▶
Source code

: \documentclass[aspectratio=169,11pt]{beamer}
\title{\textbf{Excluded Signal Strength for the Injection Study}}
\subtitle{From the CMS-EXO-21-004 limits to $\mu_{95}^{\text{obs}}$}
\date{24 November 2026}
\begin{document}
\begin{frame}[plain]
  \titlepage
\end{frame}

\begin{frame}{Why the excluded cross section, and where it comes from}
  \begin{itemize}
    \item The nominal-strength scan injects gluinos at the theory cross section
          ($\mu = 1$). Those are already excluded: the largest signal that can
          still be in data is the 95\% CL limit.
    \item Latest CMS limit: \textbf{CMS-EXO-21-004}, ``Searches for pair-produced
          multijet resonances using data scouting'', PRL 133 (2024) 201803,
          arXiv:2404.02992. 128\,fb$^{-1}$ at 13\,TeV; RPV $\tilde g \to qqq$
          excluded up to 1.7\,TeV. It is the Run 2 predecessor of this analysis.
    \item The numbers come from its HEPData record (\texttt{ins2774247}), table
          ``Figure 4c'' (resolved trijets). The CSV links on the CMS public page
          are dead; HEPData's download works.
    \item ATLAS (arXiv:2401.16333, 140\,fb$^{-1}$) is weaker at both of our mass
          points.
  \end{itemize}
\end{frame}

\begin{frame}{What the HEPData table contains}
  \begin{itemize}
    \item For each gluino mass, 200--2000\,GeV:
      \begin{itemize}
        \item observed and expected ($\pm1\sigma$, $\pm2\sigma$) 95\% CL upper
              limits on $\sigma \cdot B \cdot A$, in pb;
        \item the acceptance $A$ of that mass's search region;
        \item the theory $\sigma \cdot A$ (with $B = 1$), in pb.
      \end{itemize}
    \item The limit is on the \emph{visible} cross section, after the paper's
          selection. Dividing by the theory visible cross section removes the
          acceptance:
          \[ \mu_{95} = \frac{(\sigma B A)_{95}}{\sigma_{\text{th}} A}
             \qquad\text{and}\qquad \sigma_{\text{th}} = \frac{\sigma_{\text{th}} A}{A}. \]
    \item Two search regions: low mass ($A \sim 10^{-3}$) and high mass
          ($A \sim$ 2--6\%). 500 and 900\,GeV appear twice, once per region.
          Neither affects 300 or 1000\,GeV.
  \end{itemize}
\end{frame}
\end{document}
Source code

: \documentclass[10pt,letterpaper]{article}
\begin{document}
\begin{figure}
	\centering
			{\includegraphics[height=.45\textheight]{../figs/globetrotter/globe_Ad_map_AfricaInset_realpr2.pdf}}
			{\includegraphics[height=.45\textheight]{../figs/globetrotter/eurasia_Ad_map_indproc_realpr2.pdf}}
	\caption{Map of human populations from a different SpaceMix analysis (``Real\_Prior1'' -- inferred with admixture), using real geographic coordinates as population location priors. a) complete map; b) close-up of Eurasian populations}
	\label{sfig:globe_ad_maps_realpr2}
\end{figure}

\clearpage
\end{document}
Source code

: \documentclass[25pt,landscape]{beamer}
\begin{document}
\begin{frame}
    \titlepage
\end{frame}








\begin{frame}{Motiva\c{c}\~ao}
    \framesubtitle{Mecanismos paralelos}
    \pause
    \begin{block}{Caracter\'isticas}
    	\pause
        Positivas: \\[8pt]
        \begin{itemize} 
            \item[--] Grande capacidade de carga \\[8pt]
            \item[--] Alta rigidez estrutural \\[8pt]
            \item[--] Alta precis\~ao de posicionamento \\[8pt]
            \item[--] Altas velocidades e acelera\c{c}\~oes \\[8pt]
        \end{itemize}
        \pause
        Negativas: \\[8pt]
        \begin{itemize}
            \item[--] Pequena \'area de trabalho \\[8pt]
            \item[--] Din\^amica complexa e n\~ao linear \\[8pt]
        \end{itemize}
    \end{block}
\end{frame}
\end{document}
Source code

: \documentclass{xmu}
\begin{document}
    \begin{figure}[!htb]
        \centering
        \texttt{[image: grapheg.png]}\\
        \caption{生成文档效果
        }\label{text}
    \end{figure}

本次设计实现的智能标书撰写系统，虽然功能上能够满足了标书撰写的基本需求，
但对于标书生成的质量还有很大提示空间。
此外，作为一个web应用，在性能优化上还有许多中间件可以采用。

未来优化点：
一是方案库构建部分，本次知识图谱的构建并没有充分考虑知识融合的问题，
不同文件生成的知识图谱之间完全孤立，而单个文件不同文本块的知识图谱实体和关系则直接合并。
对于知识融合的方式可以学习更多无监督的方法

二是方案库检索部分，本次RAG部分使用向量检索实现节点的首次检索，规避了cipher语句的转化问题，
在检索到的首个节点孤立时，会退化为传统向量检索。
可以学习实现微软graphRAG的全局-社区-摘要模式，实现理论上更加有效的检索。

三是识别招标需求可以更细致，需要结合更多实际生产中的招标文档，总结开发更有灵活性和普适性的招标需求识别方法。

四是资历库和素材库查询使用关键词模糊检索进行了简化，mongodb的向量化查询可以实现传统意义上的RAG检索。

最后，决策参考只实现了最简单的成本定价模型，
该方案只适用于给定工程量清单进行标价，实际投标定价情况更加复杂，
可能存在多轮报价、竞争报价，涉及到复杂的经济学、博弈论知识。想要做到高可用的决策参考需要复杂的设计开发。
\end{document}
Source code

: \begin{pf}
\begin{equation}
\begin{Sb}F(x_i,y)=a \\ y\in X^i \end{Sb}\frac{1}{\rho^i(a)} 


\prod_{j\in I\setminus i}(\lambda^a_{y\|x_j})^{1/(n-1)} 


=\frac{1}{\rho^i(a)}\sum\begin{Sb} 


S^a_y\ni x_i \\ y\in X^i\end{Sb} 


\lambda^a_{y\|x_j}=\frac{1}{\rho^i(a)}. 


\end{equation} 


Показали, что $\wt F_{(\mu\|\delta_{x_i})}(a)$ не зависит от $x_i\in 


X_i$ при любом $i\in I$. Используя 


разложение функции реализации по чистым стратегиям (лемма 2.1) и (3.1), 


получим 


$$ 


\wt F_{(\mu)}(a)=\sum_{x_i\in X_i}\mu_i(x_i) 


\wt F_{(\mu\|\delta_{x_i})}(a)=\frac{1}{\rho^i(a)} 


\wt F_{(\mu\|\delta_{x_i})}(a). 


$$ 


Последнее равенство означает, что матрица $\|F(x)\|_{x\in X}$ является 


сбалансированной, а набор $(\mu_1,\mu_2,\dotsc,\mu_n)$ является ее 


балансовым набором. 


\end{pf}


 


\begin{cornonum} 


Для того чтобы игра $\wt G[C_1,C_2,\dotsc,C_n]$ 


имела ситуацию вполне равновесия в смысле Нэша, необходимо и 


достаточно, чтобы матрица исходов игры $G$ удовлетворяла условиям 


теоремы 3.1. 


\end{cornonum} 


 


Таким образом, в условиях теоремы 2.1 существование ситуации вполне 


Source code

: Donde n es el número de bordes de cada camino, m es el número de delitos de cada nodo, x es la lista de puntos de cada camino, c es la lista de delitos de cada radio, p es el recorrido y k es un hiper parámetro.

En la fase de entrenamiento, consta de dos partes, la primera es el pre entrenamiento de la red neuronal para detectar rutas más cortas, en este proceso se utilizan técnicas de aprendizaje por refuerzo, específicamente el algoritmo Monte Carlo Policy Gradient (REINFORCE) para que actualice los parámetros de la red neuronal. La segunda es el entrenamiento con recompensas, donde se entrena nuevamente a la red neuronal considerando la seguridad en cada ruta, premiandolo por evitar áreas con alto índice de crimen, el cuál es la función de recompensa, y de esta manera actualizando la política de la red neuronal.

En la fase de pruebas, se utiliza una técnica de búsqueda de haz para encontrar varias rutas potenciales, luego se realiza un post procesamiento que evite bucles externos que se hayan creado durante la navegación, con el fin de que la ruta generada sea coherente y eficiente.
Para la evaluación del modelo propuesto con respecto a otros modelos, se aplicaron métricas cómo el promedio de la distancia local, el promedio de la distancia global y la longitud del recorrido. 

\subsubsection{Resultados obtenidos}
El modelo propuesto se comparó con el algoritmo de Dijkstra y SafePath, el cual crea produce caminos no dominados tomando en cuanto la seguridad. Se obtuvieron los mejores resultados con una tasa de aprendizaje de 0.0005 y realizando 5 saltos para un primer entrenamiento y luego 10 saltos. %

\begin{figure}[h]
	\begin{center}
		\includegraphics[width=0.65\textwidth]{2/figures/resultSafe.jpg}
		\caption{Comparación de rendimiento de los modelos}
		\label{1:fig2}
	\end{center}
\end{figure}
◀
What you will do
Write down every line of the data above that includes the string "luego".

Exercise solution
En la fase de pruebas, se utiliza una técnica de búsqueda de haz para encontrar varias rutas potenciales, luego se realiza un post procesamiento que evite bucles externos que se hayan creado durante la navegación, con el fin de que la ruta generada sea coherente y eficiente.
El modelo propuesto se comparó con el algoritmo de Dijkstra y SafePath, el cual crea produce caminos no dominados tomando en cuanto la seguridad. Se obtuvieron los mejores resultados con una tasa de aprendizaje de 0.0005 y realizando 5 saltos para un primer entrenamiento y luego 10 saltos. %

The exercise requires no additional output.